In contrast to the situation when an Underlying Fund purchases or sells a security, no security is delivered or received by Underlying Fund upon the purchase or sale of a financial futures contract. Initially, the Underlying Fund will be required to segregate with its custodian bank an amount of cash and/or liquid assets. This amount is known as initial margin and is in the nature of a performance bond or good faith deposit on the contract. The current initial margin deposit required per contract is approximately 5% of the contract amount. Brokers may establish deposit requirements higher than this minimum. Subsequent payments, called variation margin, will be made to and from the account on a daily basis as the price of the futures contract fluctuates. This process is known as marking to market. At the time of purchase of a futures contract or a call option on a futures contract, an amount of cash, U. S. government securities or other appropriate high-grade securities equal to the market value of the futures contract minus the Underlying Fund’s initial margin deposit with respect thereto will be segregated with the Underlying Fund’s custodian bank to collateralize fully the position and thereby ensure that it is not leveraged. The extent to which the Underlying Fund may enter into financial futures contracts and related options may also be limited by the requirements of the Code for qualification as a regulated investment company.
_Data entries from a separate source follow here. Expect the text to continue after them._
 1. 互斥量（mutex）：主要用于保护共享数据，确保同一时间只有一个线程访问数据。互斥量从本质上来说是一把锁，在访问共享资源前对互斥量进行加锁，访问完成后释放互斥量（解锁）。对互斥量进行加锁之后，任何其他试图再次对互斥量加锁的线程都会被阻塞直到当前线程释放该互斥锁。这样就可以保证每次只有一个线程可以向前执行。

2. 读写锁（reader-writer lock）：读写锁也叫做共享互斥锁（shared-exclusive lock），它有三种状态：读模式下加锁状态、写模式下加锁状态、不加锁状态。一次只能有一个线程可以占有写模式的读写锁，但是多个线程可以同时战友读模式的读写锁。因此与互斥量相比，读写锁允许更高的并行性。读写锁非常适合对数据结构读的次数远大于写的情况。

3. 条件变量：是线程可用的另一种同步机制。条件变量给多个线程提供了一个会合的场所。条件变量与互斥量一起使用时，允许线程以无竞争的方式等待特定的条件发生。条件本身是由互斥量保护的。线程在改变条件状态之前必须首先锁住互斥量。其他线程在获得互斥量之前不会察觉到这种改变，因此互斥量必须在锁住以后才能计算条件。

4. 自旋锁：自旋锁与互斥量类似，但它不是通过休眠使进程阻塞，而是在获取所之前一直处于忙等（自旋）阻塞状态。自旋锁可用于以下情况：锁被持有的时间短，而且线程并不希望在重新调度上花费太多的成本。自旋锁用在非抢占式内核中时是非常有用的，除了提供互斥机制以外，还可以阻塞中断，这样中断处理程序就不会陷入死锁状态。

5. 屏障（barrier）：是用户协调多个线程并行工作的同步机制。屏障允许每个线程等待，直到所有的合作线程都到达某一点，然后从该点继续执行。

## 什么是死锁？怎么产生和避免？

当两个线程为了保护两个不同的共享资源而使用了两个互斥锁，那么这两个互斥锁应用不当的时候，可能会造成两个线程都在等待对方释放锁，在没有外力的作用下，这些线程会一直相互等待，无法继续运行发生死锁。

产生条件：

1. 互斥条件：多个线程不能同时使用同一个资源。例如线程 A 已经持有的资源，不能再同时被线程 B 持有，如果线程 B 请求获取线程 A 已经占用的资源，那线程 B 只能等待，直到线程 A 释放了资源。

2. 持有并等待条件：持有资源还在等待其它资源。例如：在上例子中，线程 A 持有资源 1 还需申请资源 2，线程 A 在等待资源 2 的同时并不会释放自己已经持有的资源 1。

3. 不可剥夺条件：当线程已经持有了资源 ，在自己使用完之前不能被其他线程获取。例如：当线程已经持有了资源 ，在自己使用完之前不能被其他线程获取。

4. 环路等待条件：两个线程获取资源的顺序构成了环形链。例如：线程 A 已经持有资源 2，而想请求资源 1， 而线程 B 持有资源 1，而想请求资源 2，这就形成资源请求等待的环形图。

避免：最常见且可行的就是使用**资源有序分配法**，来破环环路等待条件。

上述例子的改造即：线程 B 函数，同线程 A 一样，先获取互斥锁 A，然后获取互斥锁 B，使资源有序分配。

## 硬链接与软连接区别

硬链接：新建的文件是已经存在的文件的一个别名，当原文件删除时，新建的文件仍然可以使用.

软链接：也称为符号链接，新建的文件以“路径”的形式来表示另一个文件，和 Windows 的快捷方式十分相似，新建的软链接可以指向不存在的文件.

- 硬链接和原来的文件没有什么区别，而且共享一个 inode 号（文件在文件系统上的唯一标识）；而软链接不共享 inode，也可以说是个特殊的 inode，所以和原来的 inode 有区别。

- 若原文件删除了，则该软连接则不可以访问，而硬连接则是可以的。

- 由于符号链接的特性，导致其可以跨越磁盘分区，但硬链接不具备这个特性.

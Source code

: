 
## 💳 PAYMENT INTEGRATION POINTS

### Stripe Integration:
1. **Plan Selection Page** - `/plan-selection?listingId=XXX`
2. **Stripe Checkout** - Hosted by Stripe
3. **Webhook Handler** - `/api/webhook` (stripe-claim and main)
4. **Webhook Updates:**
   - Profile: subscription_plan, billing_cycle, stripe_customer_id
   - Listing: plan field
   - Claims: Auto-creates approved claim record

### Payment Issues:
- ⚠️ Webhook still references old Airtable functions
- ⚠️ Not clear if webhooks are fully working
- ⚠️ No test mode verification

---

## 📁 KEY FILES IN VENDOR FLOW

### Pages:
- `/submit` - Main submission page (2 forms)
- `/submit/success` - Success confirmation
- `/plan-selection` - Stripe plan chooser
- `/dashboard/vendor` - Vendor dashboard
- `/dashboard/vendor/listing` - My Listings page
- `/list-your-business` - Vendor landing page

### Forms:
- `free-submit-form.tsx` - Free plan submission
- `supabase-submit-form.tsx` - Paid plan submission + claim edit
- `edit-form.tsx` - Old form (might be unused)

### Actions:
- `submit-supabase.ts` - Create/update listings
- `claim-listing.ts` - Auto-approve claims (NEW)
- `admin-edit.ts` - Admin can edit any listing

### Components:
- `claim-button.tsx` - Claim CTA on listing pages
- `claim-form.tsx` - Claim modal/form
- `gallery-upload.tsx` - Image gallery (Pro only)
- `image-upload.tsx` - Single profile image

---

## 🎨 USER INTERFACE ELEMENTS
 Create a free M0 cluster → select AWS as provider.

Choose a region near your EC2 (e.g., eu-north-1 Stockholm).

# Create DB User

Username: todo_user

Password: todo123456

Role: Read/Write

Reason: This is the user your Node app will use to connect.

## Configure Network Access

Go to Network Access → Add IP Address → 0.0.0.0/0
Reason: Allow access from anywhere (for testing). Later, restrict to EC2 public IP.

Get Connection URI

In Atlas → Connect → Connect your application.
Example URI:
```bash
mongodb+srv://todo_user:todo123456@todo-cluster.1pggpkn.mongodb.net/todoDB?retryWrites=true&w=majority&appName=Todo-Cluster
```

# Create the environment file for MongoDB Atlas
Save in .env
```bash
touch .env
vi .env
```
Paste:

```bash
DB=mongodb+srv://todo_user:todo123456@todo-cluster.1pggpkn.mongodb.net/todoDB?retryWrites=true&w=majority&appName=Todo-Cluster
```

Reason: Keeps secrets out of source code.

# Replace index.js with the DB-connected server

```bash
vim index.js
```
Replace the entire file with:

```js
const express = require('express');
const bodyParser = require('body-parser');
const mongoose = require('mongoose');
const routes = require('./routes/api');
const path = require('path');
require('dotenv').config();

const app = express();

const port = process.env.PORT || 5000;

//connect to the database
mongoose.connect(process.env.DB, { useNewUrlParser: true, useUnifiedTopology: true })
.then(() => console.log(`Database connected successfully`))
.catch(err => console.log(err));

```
The writer of an option on a futures contract is required to deposit margin pursuant to requirements similar to those applicable to futures contracts. Upon exercise of an option on a futures contract, the delivery of the futures position by the writer of the option to the holder of the option will be accompanied by delivery of the accumulated balance in the writer’s margin account. This amount will be equal to the amount by which the market price of the futures contract at the time of exercise exceeds, in the case of a call, or is less than, in the case of a put, the exercise price of the option on the futures contract.

Although financial futures contracts by their terms call for actual delivery or acceptance of securities, in most cases the contracts are closed out before the settlement date without the making or taking of delivery. Closing out is accomplished by effecting an offsetting transaction. A futures contract sale is closed out by effecting a futures contract purchase for the same aggregate amount of securities and the same delivery date. If the sale price exceeds the offsetting purchase price, the seller immediately would be paid the difference and would realize a gain. If the offsetting purchase price exceeds the sale price, the seller immediately would pay the difference and would realize a loss. Similarly, a futures contract purchase is closed out by effecting a futures contract sale for the same securities and the same delivery date. If the offsetting sale price exceeds the purchase price, the purchaser would realize a gain, whereas if the purchase price exceeds the offsetting sale price, the purchaser would realize a loss.

The Underlying Funds will pay commissions on financial futures contracts and related options transactions. These commissions may be higher than those that would apply to purchases and sales of securities directly.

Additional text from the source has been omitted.